Marlin (Albert Brooks) is a neurotic clown fish who has one son, Nemo (Alexander Gould). On the first day of school, Nemo is captured by SCUBA divers. Marlin, who normally won’t travel farther than a few feet from his protective sea anemone must now swim throughout the ocean to find his son. With the help of the dimwitted Dory (Ellen DeGeneres), he encounters several wacky characters, including sharks in a twelve step program to stop eating fish, surfing sea turtles and a pelican with a heart of gold.
Albert Brooks, who plays his stock character of a neurotic father, does a decent job as the voice of Marlin. However, by the end of the film (which runs a long 101 minutes), he gets rather annoying. Not as annoying as Woody Allen did in “Antz,” but annoying nonetheless.
But the real reason to see a Pixar film is the animation, right? In all the other Pixar films, there are numerous moments where the film is photorealistic that you’d swear you’re watching actual film. In particular, the opening shot of “A Bug’s Life” so captures the complexity and detail of nature with the flowing grass and movement of leaves in the wind. “Finding Nemo” doesn’t have any moment like this, and in many ways is nothing more than the “Under the Sea” number from “The Little Mermaid” gussied up a bit for CGI.
Of course, the animators at Pixar will tell you different. “Look at all the detail in the ocean!” they’ll say. “We’ve got stuff floating, with currents and what-not!” True, if you examine the detail of the computer animation in “Finding Nemo,” it is incredibly detailed. Particles float by in the ocean, going in and out of focus, as if you’re watching something on the Discovery Channel. The problem is that while this is a feat in emulating chaotic movement with a computer, this isn’t all that eye-popping to the average viewer. (Of course, a true special effects fan will say that the best effects are those that people don’t recognize as effects. But this hardly sells the movie as a must-see in the theater.)

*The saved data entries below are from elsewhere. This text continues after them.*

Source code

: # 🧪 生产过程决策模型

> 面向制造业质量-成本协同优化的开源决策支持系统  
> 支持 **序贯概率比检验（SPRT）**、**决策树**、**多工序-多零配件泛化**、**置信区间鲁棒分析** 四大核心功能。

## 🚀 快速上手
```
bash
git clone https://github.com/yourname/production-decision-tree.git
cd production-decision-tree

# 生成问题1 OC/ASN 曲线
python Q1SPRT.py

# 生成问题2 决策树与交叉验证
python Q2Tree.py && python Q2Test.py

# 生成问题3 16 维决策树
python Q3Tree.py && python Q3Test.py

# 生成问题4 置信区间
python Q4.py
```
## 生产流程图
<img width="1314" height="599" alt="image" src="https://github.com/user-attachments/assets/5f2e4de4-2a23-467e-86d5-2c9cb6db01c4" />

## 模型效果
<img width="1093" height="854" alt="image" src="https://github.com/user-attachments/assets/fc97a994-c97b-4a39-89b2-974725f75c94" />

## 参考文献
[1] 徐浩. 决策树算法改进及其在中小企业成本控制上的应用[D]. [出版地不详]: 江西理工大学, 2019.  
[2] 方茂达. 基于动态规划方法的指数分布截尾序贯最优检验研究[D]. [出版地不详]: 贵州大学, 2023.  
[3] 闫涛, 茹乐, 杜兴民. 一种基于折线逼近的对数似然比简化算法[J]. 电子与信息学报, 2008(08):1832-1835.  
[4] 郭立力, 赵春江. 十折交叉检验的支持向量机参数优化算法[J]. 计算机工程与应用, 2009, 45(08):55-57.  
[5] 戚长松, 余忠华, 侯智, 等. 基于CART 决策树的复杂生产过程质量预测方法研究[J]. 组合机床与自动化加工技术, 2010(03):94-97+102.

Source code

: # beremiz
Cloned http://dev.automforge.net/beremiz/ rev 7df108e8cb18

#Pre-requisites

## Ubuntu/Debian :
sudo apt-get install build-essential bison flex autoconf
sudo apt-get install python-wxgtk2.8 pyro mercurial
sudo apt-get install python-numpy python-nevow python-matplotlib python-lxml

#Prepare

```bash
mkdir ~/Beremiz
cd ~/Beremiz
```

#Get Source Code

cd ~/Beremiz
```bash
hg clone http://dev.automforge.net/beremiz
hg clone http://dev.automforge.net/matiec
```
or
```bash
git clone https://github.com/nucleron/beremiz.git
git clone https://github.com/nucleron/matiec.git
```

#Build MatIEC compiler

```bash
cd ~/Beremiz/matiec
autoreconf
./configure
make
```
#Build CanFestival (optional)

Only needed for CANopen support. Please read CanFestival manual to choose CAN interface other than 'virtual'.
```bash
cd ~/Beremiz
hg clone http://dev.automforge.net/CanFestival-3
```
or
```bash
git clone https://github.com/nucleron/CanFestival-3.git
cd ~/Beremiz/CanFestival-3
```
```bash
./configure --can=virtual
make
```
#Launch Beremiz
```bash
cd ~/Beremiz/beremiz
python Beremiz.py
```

After four Pixar features under their belts, it is painfully easy to see the cliches emerging. Like all the others, “Finding Nemo” has an ensemble of wacky characters that Nemo meets in a fish tank in Sydney, Australia. These fish are somewhat funny, but they can’t hold a candle to the bevy of extra toys in “Toy Story” or the circus bugs from “A Bug’s Life.”
If you’ve got kids, take them to see “Finding Nemo.” It’ll keep them entertained, and they’ll like the story. It’s not really worth a full price admission, and you won’t miss anything if you wait for the DVD release. Cross your fingers, though, and hope Pixar can make a better follow-up.